WHAT IS BEING ASKED:
Within the records below, find each line with the word "corresponding" and copy it out.

___ PROVIDED DATA ___

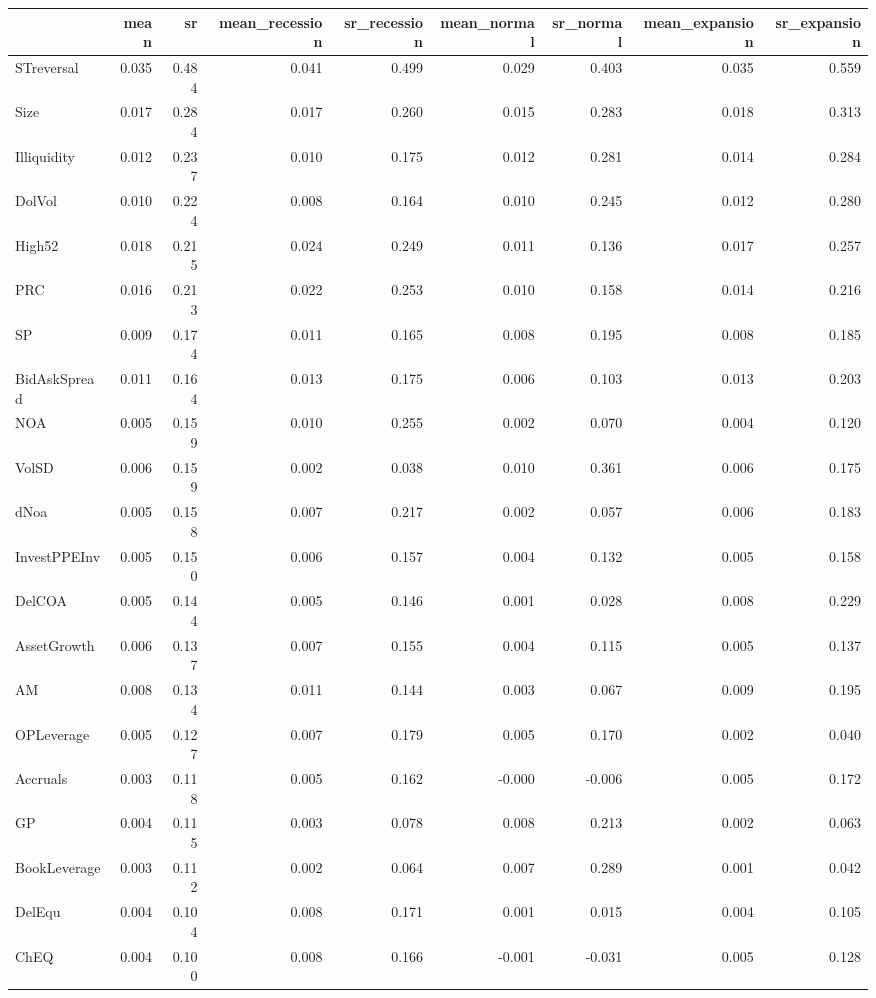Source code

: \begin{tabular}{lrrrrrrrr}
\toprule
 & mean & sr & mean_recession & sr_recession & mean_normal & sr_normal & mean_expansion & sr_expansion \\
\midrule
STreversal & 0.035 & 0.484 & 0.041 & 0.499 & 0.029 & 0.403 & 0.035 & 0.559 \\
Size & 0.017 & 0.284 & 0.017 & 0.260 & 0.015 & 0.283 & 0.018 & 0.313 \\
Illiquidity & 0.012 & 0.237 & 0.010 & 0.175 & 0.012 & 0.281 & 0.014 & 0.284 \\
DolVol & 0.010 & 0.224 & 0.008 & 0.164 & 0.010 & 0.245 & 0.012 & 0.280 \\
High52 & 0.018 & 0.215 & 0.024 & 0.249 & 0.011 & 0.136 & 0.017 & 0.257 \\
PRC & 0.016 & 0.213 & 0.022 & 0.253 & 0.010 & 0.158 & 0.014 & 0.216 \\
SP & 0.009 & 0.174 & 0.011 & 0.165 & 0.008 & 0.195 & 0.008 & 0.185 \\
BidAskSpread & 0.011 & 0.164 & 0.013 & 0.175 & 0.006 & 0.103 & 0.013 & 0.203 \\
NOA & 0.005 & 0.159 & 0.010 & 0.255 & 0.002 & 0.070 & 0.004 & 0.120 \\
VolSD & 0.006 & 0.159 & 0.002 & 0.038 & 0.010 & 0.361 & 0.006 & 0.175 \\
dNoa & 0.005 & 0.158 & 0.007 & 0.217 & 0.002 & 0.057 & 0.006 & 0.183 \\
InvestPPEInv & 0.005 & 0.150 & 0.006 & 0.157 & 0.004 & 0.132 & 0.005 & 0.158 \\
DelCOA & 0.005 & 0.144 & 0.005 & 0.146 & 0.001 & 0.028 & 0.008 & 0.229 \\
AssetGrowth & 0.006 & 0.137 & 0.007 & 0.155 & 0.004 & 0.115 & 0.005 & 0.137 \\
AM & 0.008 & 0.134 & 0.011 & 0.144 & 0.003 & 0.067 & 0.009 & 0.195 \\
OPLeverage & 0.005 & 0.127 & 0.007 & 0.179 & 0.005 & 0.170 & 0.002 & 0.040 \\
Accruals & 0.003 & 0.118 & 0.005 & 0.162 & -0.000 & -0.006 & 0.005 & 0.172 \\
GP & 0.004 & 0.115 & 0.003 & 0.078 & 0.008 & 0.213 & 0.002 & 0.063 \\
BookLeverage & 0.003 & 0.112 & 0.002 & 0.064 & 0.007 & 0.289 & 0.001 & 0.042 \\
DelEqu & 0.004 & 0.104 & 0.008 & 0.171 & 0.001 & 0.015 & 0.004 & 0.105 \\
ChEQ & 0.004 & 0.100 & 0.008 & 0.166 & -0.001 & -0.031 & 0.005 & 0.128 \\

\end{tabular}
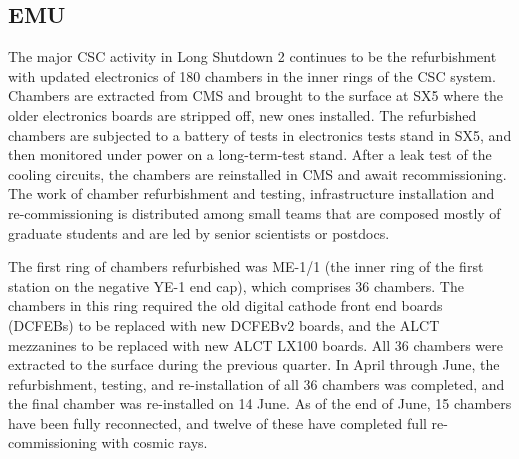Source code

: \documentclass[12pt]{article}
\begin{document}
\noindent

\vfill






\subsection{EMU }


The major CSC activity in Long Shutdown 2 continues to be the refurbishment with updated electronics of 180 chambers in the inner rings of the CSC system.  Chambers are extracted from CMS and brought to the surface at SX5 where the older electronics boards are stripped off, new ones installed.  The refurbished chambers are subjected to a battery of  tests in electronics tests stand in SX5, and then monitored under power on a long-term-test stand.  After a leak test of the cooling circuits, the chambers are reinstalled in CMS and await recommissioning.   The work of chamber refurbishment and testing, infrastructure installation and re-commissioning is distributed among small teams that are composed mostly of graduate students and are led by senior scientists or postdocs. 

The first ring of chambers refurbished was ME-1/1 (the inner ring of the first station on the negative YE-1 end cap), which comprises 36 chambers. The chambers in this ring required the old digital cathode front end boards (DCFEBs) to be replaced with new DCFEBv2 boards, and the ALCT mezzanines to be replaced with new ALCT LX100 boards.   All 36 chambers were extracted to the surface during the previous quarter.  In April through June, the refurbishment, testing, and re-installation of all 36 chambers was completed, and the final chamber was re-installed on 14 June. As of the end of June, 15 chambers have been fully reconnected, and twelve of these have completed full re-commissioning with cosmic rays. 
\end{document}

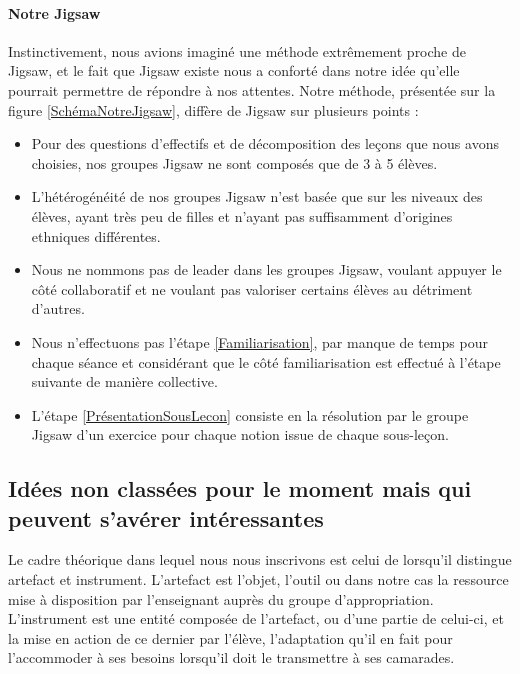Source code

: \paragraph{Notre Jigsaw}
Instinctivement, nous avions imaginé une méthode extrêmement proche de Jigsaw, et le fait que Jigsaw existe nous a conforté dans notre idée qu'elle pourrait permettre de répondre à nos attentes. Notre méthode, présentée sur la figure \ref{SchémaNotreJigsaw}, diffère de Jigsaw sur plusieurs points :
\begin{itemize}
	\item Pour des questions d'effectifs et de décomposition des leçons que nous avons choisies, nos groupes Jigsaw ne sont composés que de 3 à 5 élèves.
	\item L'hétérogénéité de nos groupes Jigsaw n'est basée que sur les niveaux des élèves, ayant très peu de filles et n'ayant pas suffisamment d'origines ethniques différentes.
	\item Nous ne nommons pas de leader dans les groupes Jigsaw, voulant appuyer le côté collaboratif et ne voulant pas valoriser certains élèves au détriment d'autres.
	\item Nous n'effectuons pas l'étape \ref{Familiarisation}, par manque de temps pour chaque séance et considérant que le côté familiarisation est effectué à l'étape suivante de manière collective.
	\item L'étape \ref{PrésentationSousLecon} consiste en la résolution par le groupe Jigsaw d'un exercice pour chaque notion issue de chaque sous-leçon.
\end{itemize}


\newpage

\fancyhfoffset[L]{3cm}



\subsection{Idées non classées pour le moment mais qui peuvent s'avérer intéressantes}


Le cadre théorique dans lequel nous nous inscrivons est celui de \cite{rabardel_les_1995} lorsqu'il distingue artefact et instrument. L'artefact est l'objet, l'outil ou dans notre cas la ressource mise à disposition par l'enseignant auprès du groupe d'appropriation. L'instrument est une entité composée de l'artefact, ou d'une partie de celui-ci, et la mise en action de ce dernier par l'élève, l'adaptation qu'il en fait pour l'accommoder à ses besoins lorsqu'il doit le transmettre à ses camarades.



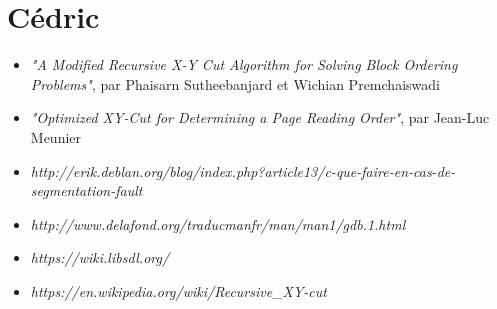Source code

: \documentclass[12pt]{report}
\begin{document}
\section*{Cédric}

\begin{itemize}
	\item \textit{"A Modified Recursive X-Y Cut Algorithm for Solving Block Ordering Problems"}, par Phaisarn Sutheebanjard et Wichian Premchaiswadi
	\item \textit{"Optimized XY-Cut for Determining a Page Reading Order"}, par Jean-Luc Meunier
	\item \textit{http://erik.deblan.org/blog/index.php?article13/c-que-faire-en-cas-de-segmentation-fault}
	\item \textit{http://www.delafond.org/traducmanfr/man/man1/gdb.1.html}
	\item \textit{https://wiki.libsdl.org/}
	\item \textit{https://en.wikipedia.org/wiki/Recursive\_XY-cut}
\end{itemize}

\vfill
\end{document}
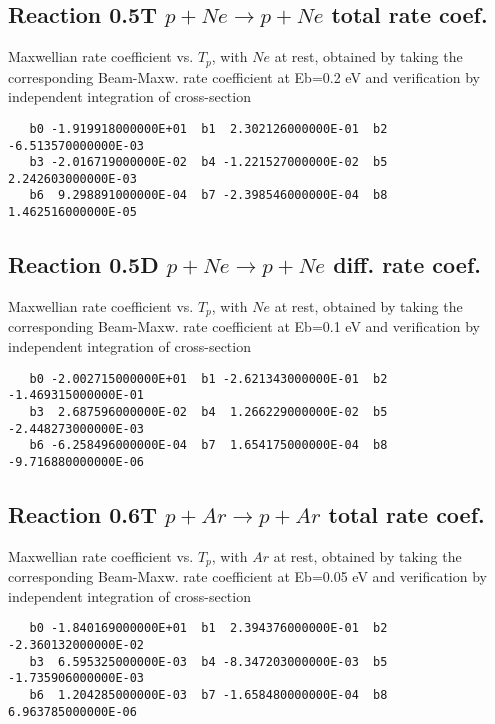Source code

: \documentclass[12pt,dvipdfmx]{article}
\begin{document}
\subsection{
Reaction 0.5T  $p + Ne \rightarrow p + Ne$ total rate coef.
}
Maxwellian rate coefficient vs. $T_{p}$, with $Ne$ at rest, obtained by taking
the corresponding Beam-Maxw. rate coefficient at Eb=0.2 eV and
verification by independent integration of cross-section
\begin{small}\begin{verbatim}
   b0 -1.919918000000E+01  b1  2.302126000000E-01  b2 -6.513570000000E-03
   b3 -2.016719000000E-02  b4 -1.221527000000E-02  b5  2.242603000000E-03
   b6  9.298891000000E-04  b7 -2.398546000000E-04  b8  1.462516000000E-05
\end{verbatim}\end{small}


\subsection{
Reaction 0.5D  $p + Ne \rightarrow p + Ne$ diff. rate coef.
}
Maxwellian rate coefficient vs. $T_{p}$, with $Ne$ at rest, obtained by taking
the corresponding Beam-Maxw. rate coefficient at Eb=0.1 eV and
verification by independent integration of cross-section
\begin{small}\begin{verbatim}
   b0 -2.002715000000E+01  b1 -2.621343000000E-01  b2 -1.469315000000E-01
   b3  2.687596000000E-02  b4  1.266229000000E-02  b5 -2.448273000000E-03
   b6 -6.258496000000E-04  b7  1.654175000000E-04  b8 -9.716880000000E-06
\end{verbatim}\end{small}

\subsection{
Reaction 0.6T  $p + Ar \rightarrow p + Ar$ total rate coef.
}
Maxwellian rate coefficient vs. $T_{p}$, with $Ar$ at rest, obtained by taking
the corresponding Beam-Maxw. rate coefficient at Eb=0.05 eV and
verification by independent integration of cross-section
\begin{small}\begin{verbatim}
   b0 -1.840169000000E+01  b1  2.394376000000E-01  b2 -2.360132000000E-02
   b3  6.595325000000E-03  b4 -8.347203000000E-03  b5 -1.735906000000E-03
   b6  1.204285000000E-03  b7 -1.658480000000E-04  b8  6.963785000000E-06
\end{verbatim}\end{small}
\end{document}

___

TASK RESPONSE:
the corresponding Beam-Maxw. rate coefficient at Eb=0.2 eV and
the corresponding Beam-Maxw. rate coefficient at Eb=0.1 eV and
the corresponding Beam-Maxw. rate coefficient at Eb=0.05 eV and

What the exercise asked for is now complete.